Background: We sought to screen for clinical and laboratory features of hemophagocytic lymphohistiocytosis among pediatric patients with severe sepsis. Methods: We conducted a retrospective study that analyzed the clinical and laboratory data of 70 pediatric patients who died of severe sepsis. Medical records were revised for the presence of fever, splenomegaly, pancytopenia, hyperferritinemia, hypertriglyceridemia, and hypofibrinogenemia. Soluble CD25 was measured in stored samples. Results: Patients’ ages ranged between 0.5 and 11 years with median (interquartile range) 2 (1–5).
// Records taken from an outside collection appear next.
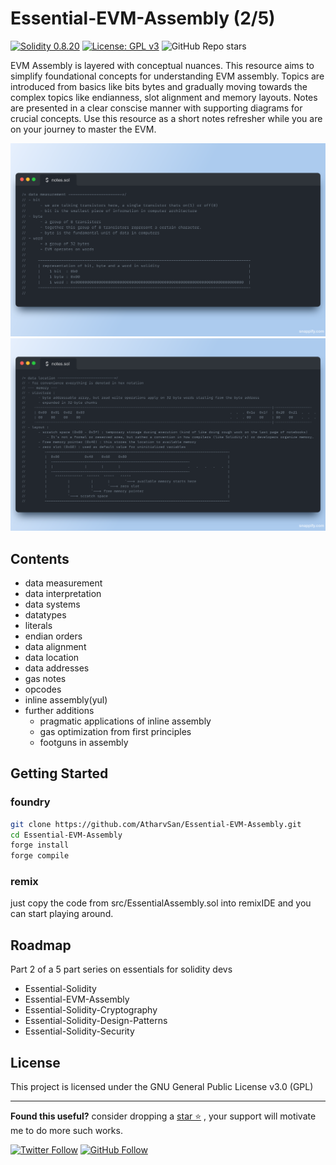 # Essential-EVM-Assembly (2/5)

[![Solidity 0.8.20](https://img.shields.io/badge/Solidity-0.8.20-363636?logo=solidity)](https://soliditylang.org)
[![License: GPL v3](https://img.shields.io/badge/License-GPL%20v3-blue.svg)](https://www.gnu.org/licenses/gpl-3.0.html)
![GitHub Repo stars](https://img.shields.io/github/stars/AtharvSan/Essential-EVM-Assembly)

EVM Assembly is layered with conceptual nuances. This resource aims to simplify foundational concepts for understanding EVM assembly. Topics are introduced from basics like bits bytes and gradually moving towards the complex topics like endianness, slot alignment and memory layouts. Notes are presented in a clear conscise manner with supporting diagrams for crucial concepts. Use this resource as a short notes refresher while you are on your journey to master the EVM.

![bits](./bits.png)
![memory data location](./memory.png)


## Contents
- data measurement 
- data interpretation
- data systems
- datatypes
- literals
- endian orders
- data alignment
- data location
- data addresses
- gas notes
- opcodes
- inline assembly(yul)
- further additions
  - pragmatic applications of inline assembly
  - gas optimization from first principles
  - footguns in assembly


## Getting Started
### foundry
```bash
git clone https://github.com/AtharvSan/Essential-EVM-Assembly.git
cd Essential-EVM-Assembly
forge install
forge compile
```
### remix 
just copy the code from src/EssentialAssembly.sol into remixIDE and you can start playing around.

## Roadmap
Part 2 of a 5 part series on essentials for solidity devs
- Essential-Solidity
- Essential-EVM-Assembly
- Essential-Solidity-Cryptography
- Essential-Solidity-Design-Patterns
- Essential-Solidity-Security

## License
This project is licensed under the GNU General Public License v3.0 (GPL)

---

**Found this useful?** consider dropping a [star ⭐](https://github.com/AtharvSan/Essential-EVM-Assembly) , your support will motivate me to do more such works.

[![Twitter Follow](https://img.shields.io/twitter/follow/AtharvSan?style=social)](https://twitter.com/AtharvSan)
[![GitHub Follow](https://img.shields.io/github/followers/AtharvSan?label=Follow%20me&style=social)](https://github.com/AtharvSan)
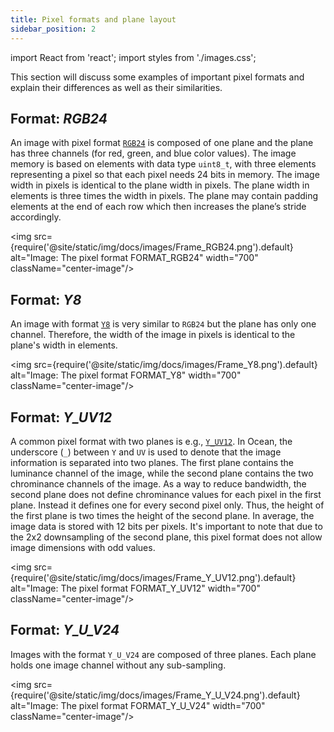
 ```yaml
---
title: Pixel formats and plane layout
sidebar_position: 2
---
```


import React from 'react';
import styles from './images.css';

This section will discuss some examples of important pixel formats and explain their differences as well as their similarities.

## Format: *RGB24*

An image with pixel format [`RGB24`](https://github.com/facebookresearch/ocean/blob/main/impl/ocean/base/Frame.h#L312) is composed of one plane and the plane has three channels (for red, green, and blue color values). The image memory is based on elements with data type `uint8_t`, with three elements representing a pixel so that each pixel needs 24 bits in memory. The image width in pixels is identical to the plane width in pixels. The plane width in elements is three times the width in pixels. The plane may contain padding elements at the end of each row which then increases the plane’s stride accordingly.

<img src={require('@site/static/img/docs/images/Frame_RGB24.png').default} alt="Image: The pixel format FORMAT_RGB24" width="700" className="center-image"/>

## Format: *Y8*

An image with format [`Y8`](https://github.com/facebookresearch/ocean/blob/main/impl/ocean/base/Frame.h#L591) is very similar to `RGB24` but the plane has only one channel. Therefore, the width of the image in pixels is identical to the plane's width in elements.

<img src={require('@site/static/img/docs/images/Frame_Y8.png').default} alt="Image: The pixel format FORMAT_Y8" width="700" className="center-image"/>

## Format: *Y_UV12*

A common pixel format with two planes is e.g., [`Y_UV12`](https://fburl.com/diffusion/tfyc4yzm). In Ocean, the  underscore (`_`) between `Y` and `UV` is used to denote that the image information is separated into two planes. The first plane contains the luminance channel of the image, while the second plane contains the two chrominance channels of the image. As a way to reduce bandwidth, the second plane does not define chrominance values for each pixel in the first plane. Instead it defines one for every second pixel only. Thus, the height of the first plane is two times the height of the second plane. In average, the image data is stored with 12 bits per pixels. It's important to note that due to the 2x2 downsampling of the second plane, this pixel format does not allow image dimensions with odd values.

<img src={require('@site/static/img/docs/images/Frame_Y_UV12.png').default} alt="Image: The pixel format FORMAT_Y_UV12" width="700" className="center-image"/>

## Format: *Y_U_V24*

Images with the format `Y_U_V24` are composed of three planes. Each plane holds one image channel without any sub-sampling.

<img src={require('@site/static/img/docs/images/Frame_Y_U_V24.png').default} alt="Image: The pixel format FORMAT_Y_U_V24" width="700" className="center-image"/>
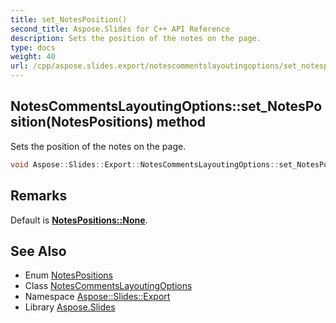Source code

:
 ```yaml
---
title: set_NotesPosition()
second_title: Aspose.Slides for C++ API Reference
description: Sets the position of the notes on the page.
type: docs
weight: 40
url: /cpp/aspose.slides.export/notescommentslayoutingoptions/set_notesposition/
---
```

## NotesCommentsLayoutingOptions::set_NotesPosition(NotesPositions) method


Sets the position of the notes on the page.

```cpp
void Aspose::Slides::Export::NotesCommentsLayoutingOptions::set_NotesPosition(NotesPositions value) override
```

## Remarks


Default is **[NotesPositions::None](../../notespositions/)**. 
## See Also

* Enum [NotesPositions](../notespositions/)
* Class [NotesCommentsLayoutingOptions](./)
* Namespace [Aspose::Slides::Export](../)
* Library [Aspose.Slides](../../)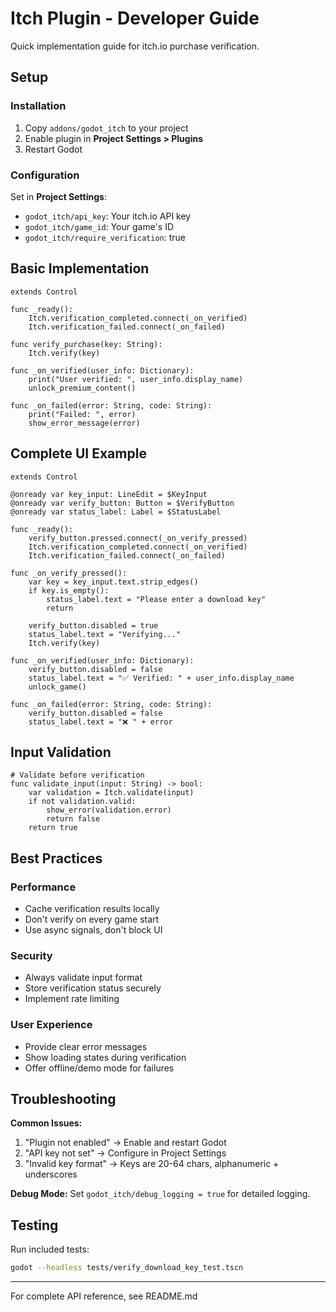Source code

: # Itch Plugin - Developer Guide

Quick implementation guide for itch.io purchase verification.

## Setup

### Installation
1. Copy `addons/godot_itch` to your project
2. Enable plugin in **Project Settings > Plugins**
3. Restart Godot

### Configuration
Set in **Project Settings**:
- `godot_itch/api_key`: Your itch.io API key
- `godot_itch/game_id`: Your game's ID
- `godot_itch/require_verification`: true

## Basic Implementation

```gdscript
extends Control

func _ready():
    Itch.verification_completed.connect(_on_verified)
    Itch.verification_failed.connect(_on_failed)

func verify_purchase(key: String):
    Itch.verify(key)

func _on_verified(user_info: Dictionary):
    print("User verified: ", user_info.display_name)
    unlock_premium_content()

func _on_failed(error: String, code: String):
    print("Failed: ", error)
    show_error_message(error)
```

## Complete UI Example

```gdscript
extends Control

@onready var key_input: LineEdit = $KeyInput
@onready var verify_button: Button = $VerifyButton
@onready var status_label: Label = $StatusLabel

func _ready():
    verify_button.pressed.connect(_on_verify_pressed)
    Itch.verification_completed.connect(_on_verified)
    Itch.verification_failed.connect(_on_failed)

func _on_verify_pressed():
    var key = key_input.text.strip_edges()
    if key.is_empty():
        status_label.text = "Please enter a download key"
        return
    
    verify_button.disabled = true
    status_label.text = "Verifying..."
    Itch.verify(key)

func _on_verified(user_info: Dictionary):
    verify_button.disabled = false
    status_label.text = "✅ Verified: " + user_info.display_name
    unlock_game()

func _on_failed(error: String, code: String):
    verify_button.disabled = false
    status_label.text = "❌ " + error
```

## Input Validation

```gdscript
# Validate before verification
func validate_input(input: String) -> bool:
    var validation = Itch.validate(input)
    if not validation.valid:
        show_error(validation.error)
        return false
    return true
```

## Best Practices

### Performance
- Cache verification results locally
- Don't verify on every game start
- Use async signals, don't block UI

### Security  
- Always validate input format
- Store verification status securely
- Implement rate limiting

### User Experience
- Provide clear error messages
- Show loading states during verification
- Offer offline/demo mode for failures

## Troubleshooting

**Common Issues:**
1. "Plugin not enabled" → Enable and restart Godot
2. "API key not set" → Configure in Project Settings  
3. "Invalid key format" → Keys are 20-64 chars, alphanumeric + underscores

**Debug Mode:**
Set `godot_itch/debug_logging = true` for detailed logging.

## Testing
Run included tests:
```bash
godot --headless tests/verify_download_key_test.tscn
```

---
For complete API reference, see README.md
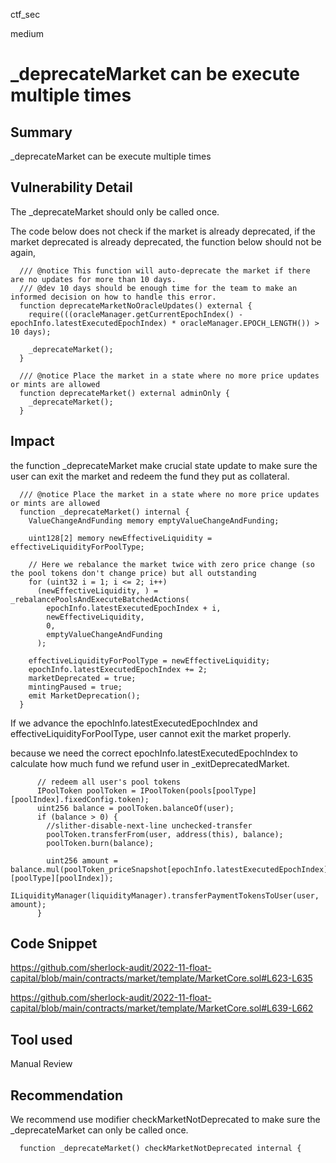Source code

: ctf_sec

medium

# _deprecateMarket can be execute multiple times

## Summary

_deprecateMarket can be execute multiple times 

## Vulnerability Detail

The _deprecateMarket should only be called once.

The code below does not check if the market is already deprecated, if the market deprecated is already deprecated, the function below should not be again, 

```solidity
  /// @notice This function will auto-deprecate the market if there are no updates for more than 10 days.
  /// @dev 10 days should be enough time for the team to make an informed decision on how to handle this error.
  function deprecateMarketNoOracleUpdates() external {
    require(((oracleManager.getCurrentEpochIndex() - epochInfo.latestExecutedEpochIndex) * oracleManager.EPOCH_LENGTH()) > 10 days);

    _deprecateMarket();
  }

  /// @notice Place the market in a state where no more price updates or mints are allowed
  function deprecateMarket() external adminOnly {
    _deprecateMarket();
  }
```

## Impact

the function _deprecateMarket make crucial state update to make sure the user can exit the market and redeem the fund they put as collateral.

```solidity
  /// @notice Place the market in a state where no more price updates or mints are allowed
  function _deprecateMarket() internal {
    ValueChangeAndFunding memory emptyValueChangeAndFunding;

    uint128[2] memory newEffectiveLiquidity = effectiveLiquidityForPoolType;

    // Here we rebalance the market twice with zero price change (so the pool tokens don't change price) but all outstanding
    for (uint32 i = 1; i <= 2; i++)
      (newEffectiveLiquidity, ) = _rebalancePoolsAndExecuteBatchedActions(
        epochInfo.latestExecutedEpochIndex + i,
        newEffectiveLiquidity,
        0,
        emptyValueChangeAndFunding
      );

    effectiveLiquidityForPoolType = newEffectiveLiquidity;
    epochInfo.latestExecutedEpochIndex += 2;
    marketDeprecated = true;
    mintingPaused = true;
    emit MarketDeprecation();
  }
```

If we advance the epochInfo.latestExecutedEpochIndex and effectiveLiquidityForPoolType, user cannot exit the market properly.

because we need the correct epochInfo.latestExecutedEpochIndex to calculate how much fund we refund user in _exitDeprecatedMarket.

```solidity
      // redeem all user's pool tokens
      IPoolToken poolToken = IPoolToken(pools[poolType][poolIndex].fixedConfig.token);
      uint256 balance = poolToken.balanceOf(user);
      if (balance > 0) {
        //slither-disable-next-line unchecked-transfer
        poolToken.transferFrom(user, address(this), balance);
        poolToken.burn(balance);

        uint256 amount = balance.mul(poolToken_priceSnapshot[epochInfo.latestExecutedEpochIndex][poolType][poolIndex]);
        ILiquidityManager(liquidityManager).transferPaymentTokensToUser(user, amount);
      }
```

## Code Snippet

https://github.com/sherlock-audit/2022-11-float-capital/blob/main/contracts/market/template/MarketCore.sol#L623-L635

https://github.com/sherlock-audit/2022-11-float-capital/blob/main/contracts/market/template/MarketCore.sol#L639-L662

## Tool used

Manual Review

## Recommendation

We recommend use modifier checkMarketNotDeprecated to make sure the _deprecateMarket can only be called once.

```solidity
  function _deprecateMarket() checkMarketNotDeprecated internal {
```
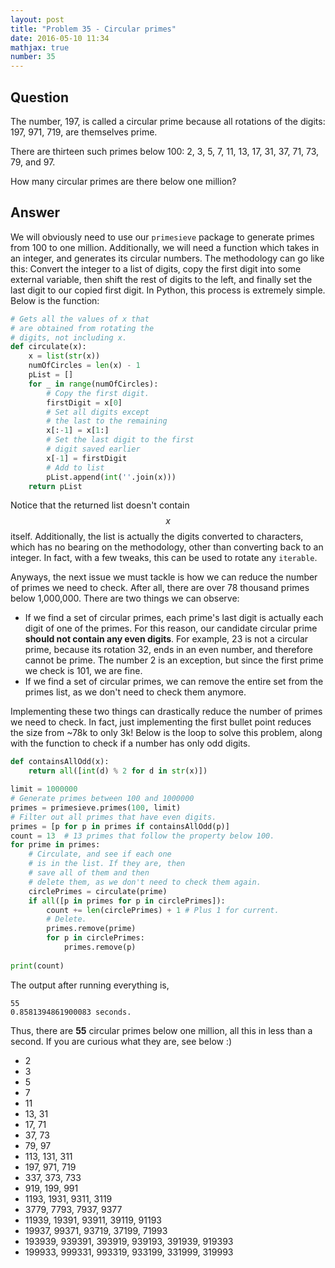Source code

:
 ```yaml
---
layout: post
title: "Problem 35 - Circular primes"
date: 2016-05-10 11:34
mathjax: true
number: 35
---
```


## Question

The number, 197, is called a circular prime because all rotations of the digits: 197, 971, 719, are themselves prime.

There are thirteen such primes below 100: 2, 3, 5, 7, 11, 13, 17, 31, 37, 71, 73, 79, and 97.

How many circular primes are there below one million?

## Answer

We will obviously need to use our `primesieve` package to generate primes from 100 to one million. Additionally, we will need a function which takes in an integer, and generates its circular numbers. The methodology can go like this: Convert the integer to a list of digits, copy the first digit into some external variable, then shift the rest of digits to the left, and finally set the last digit to our copied first digit. In Python, this process is extremely simple. Below is the function:

```python
# Gets all the values of x that
# are obtained from rotating the
# digits, not including x.
def circulate(x):
    x = list(str(x))
    numOfCircles = len(x) - 1
    pList = []
    for _ in range(numOfCircles):
        # Copy the first digit.
        firstDigit = x[0]
        # Set all digits except
        # the last to the remaining
        x[:-1] = x[1:]
        # Set the last digit to the first
        # digit saved earlier
        x[-1] = firstDigit
        # Add to list
        pList.append(int(''.join(x)))
    return pList
```

Notice that the returned list doesn't contain $$x$$ itself. Additionally, the list is actually the digits converted to characters, which has no bearing on the methodology, other than converting back to an integer. In fact, with a few tweaks, this can be used to rotate any `iterable`.

Anyways, the next issue we must tackle is how we can reduce the number of primes we need to check. After all, there are over 78 thousand primes below 1,000,000. There are two things we can observe:

- If we find a set of circular primes, each prime's last digit is actually each digit of one of the primes. For this reason, our candidate circular prime **should not contain any even digits**. For example, 23 is not a circular prime, because its rotation 32, ends in an even number, and therefore cannot be prime. The number 2 is an exception, but since the first prime we check is 101, we are fine.
- If we find a set of circular primes, we can remove the entire set from the primes list, as we don't need to check them anymore.

Implementing these two things can drastically reduce the number of primes we need to check. In fact, just implementing the first bullet point reduces the size from ~78k to only 3k! Below is the loop to solve this problem, along with the function to check if a number has only odd digits.

```python
def containsAllOdd(x):
    return all([int(d) % 2 for d in str(x)])

limit = 1000000
# Generate primes between 100 and 1000000
primes = primesieve.primes(100, limit)
# Filter out all primes that have even digits.
primes = [p for p in primes if containsAllOdd(p)]
count = 13  # 13 primes that follow the property below 100.
for prime in primes:
    # Circulate, and see if each one
    # is in the list. If they are, then
    # save all of them and then
    # delete them, as we don't need to check them again.
    circlePrimes = circulate(prime)
    if all([p in primes for p in circlePrimes]):
        count += len(circlePrimes) + 1 # Plus 1 for current.
        # Delete.
        primes.remove(prime)
        for p in circlePrimes:
            primes.remove(p)
            
print(count)
```

The output after running everything is,

```
55
0.8581394861900083 seconds.
```

Thus, there are **55** circular primes below one million, all this in less than a second. If you are curious what they are, see below :)

- 2​
- 3
- 5
- 7
- 11
- 13, 31
- 17, 71
- 37, 73
- 79, 97
- 113, 131, 311
- 197, 971, 719
- 337, 373, 733
- 919, 199, 991
- 1193, 1931, 9311, 3119
- 3779, 7793, 7937, 9377
- 11939, 19391, 93911, 39119, 91193
- 19937, 99371, 93719, 37199, 71993
- 193939, 939391, 393919, 939193, 391939, 919393
- 199933, 999331, 993319, 933199, 331999, 319993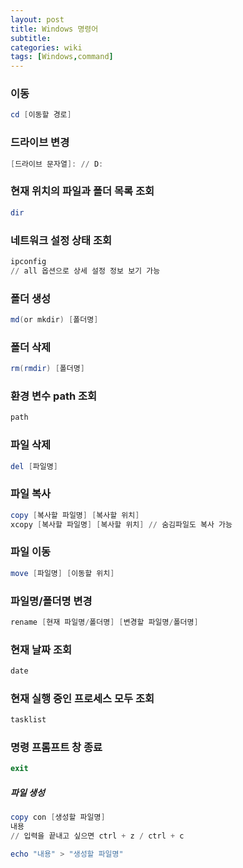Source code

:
 ```yaml
---
layout: post
title: Windows 명령어
subtitle: 
categories: wiki
tags: [Windows,command]
---
```


### 이동
``` powershell
cd [이동할 경로]
```

### 드라이브 변경
``` powershell
[드라이브 문자열]: // D:
```

### 현재 위치의 파일과 폴더 목록 조회
``` powershell
dir
```

### 네트워크 설정 상태 조회
``` powershell
ipconfig 
// all 옵션으로 상세 설정 정보 보기 가능
```

### 폴더 생성
``` powershell
md(or mkdir) [폴더명]
```

### 폴더 삭제
``` powershell
rm(rmdir) [폴더명]
```

### 환경 변수 path 조회
``` powershell
path
```

### 파일 삭제
``` powershell
del [파일명]
```

### 파일 복사
``` powershell
copy [복사할 파일명] [복사할 위치]
xcopy [복사할 파일명] [복사할 위치] // 숨김파일도 복사 가능
```

### 파일 이동 
``` powershell
move [파일명] [이동할 위치]
```

### 파일명/폴더명 변경
``` powershell
rename [현재 파일명/폴더명] [변경할 파일명/폴더명]
```

### 현재 날짜 조회
``` powershell
date
```

### 현재 실행 중인 프로세스 모두 조회
``` powershell
tasklist
```

### 명령 프롬프트 창 종료
``` powershell
exit
```

##### 파일 생성
``` powershell
copy con [생성할 파일명]
내용
// 입력을 끝내고 싶으면 ctrl + z / ctrl + c
```
``` powershell
echo "내용" > "생성할 파일명"
```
All patients had fever (≥38.5 °C) and pancytopenia, 58 (82.9%) hepatosplenomegaly, 36 (51.4%) lymphadenopathy, 37 (52.9%) had ferritin >500 ng/ml, 20 (28.6%) had fibrinogen <1.5 mg/ml, 14 (20%) had fasting triglycerides >264 mg/dl while 5 (7.1%) had soluble CD25 >2400 U/ml. Twenty-five (35.7%) patients fulfilled at least 5/6 of the hemophagocytic lymphohistiocytosis-2004 diagnostic criteria. Multivariate backward binary logistic regression analysis revealed lymphadenopathy as an independent predictor for hemophagocytic lymphohistiocytosis criteria fulfilment with odds ratio of 23.9. Fibrinogen had the best performance in discriminating hemophagocytic lymphohistiocytosis fulfilling from non-fulfilling groups (cut-off value: <1.8 mg/ml), followed by ferritin/erythrocyte sedimentation rate ratio (cut-off value: >17). Conclusion: There is a significant clinical and laboratory overlap between hemophagocytic lymphohistiocytosis and severe sepsis, making the syndromes difficult to distinguish. The use of current hemophagocytic lymphohistiocytosis-2004 diagnostic criteria should be applied cautiously in those patients.